◆ Exercise data:
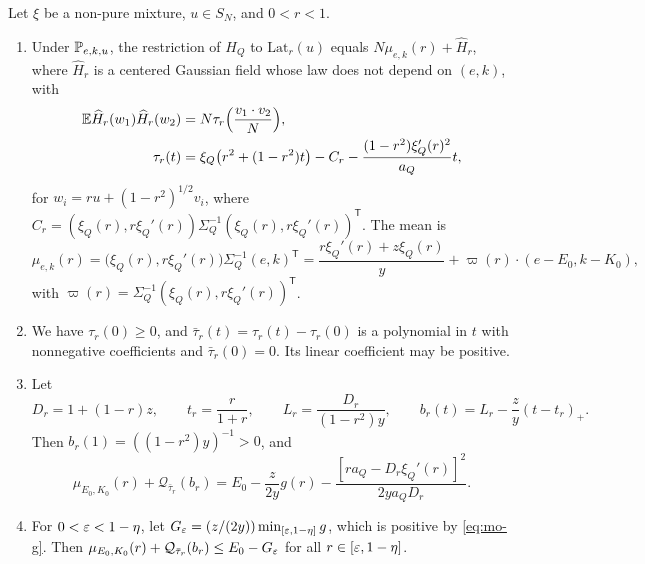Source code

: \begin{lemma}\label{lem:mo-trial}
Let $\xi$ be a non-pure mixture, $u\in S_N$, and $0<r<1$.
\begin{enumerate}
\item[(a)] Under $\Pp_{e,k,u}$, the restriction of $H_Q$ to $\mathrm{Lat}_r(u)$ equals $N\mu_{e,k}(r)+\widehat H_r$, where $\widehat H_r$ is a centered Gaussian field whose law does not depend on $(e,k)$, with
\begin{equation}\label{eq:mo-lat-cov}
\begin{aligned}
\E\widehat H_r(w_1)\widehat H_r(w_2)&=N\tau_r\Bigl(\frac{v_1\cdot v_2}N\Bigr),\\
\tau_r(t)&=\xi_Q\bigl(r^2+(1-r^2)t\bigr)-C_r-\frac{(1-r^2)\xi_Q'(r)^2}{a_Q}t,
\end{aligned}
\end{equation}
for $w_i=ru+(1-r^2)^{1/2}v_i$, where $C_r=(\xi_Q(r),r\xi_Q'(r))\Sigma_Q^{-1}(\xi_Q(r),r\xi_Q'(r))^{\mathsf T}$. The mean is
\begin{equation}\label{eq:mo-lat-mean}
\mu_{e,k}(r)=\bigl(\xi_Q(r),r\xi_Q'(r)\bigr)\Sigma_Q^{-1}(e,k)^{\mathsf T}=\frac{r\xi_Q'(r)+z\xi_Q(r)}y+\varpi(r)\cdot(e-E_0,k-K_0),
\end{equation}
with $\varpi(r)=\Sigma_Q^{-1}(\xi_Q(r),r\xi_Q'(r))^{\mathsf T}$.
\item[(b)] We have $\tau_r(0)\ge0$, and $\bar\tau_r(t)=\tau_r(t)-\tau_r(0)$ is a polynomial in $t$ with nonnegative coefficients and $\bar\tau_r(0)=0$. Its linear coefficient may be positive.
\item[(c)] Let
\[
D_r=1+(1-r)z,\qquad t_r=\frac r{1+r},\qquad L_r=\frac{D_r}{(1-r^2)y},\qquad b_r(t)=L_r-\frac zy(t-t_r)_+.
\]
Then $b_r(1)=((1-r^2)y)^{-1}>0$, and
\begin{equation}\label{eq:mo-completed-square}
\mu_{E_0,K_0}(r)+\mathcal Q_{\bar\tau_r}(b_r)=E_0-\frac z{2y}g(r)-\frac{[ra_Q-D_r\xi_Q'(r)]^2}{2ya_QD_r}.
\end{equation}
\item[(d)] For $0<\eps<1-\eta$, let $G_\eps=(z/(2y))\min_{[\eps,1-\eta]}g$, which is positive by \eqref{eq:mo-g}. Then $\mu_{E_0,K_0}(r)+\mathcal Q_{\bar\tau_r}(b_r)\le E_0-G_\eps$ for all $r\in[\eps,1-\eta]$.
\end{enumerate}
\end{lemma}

◆ Required action:
Your answer must be the records above, copied exactly, with no pictures.

◆ Written solution:
Source code

: \begin{lemma}\label{lem:mo-trial}
Let $\xi$ be a non-pure mixture, $u\in S_N$, and $0<r<1$.
\begin{enumerate}
\item[(a)] Under $\Pp_{e,k,u}$, the restriction of $H_Q$ to $\mathrm{Lat}_r(u)$ equals $N\mu_{e,k}(r)+\widehat H_r$, where $\widehat H_r$ is a centered Gaussian field whose law does not depend on $(e,k)$, with
\begin{equation}\label{eq:mo-lat-cov}
\begin{aligned}
\E\widehat H_r(w_1)\widehat H_r(w_2)&=N\tau_r\Bigl(\frac{v_1\cdot v_2}N\Bigr),\\
\tau_r(t)&=\xi_Q\bigl(r^2+(1-r^2)t\bigr)-C_r-\frac{(1-r^2)\xi_Q'(r)^2}{a_Q}t,
\end{aligned}
\end{equation}
for $w_i=ru+(1-r^2)^{1/2}v_i$, where $C_r=(\xi_Q(r),r\xi_Q'(r))\Sigma_Q^{-1}(\xi_Q(r),r\xi_Q'(r))^{\mathsf T}$. The mean is
\begin{equation}\label{eq:mo-lat-mean}
\mu_{e,k}(r)=\bigl(\xi_Q(r),r\xi_Q'(r)\bigr)\Sigma_Q^{-1}(e,k)^{\mathsf T}=\frac{r\xi_Q'(r)+z\xi_Q(r)}y+\varpi(r)\cdot(e-E_0,k-K_0),
\end{equation}
with $\varpi(r)=\Sigma_Q^{-1}(\xi_Q(r),r\xi_Q'(r))^{\mathsf T}$.
\item[(b)] We have $\tau_r(0)\ge0$, and $\bar\tau_r(t)=\tau_r(t)-\tau_r(0)$ is a polynomial in $t$ with nonnegative coefficients and $\bar\tau_r(0)=0$. Its linear coefficient may be positive.
\item[(c)] Let
\[
D_r=1+(1-r)z,\qquad t_r=\frac r{1+r},\qquad L_r=\frac{D_r}{(1-r^2)y},\qquad b_r(t)=L_r-\frac zy(t-t_r)_+.
\]
Then $b_r(1)=((1-r^2)y)^{-1}>0$, and
\begin{equation}\label{eq:mo-completed-square}
\mu_{E_0,K_0}(r)+\mathcal Q_{\bar\tau_r}(b_r)=E_0-\frac z{2y}g(r)-\frac{[ra_Q-D_r\xi_Q'(r)]^2}{2ya_QD_r}.
\end{equation}
\item[(d)] For $0<\eps<1-\eta$, let $G_\eps=(z/(2y))\min_{[\eps,1-\eta]}g$, which is positive by \eqref{eq:mo-g}. Then $\mu_{E_0,K_0}(r)+\mathcal Q_{\bar\tau_r}(b_r)\le E_0-G_\eps$ for all $r\in[\eps,1-\eta]$.
\end{enumerate}
\end{lemma}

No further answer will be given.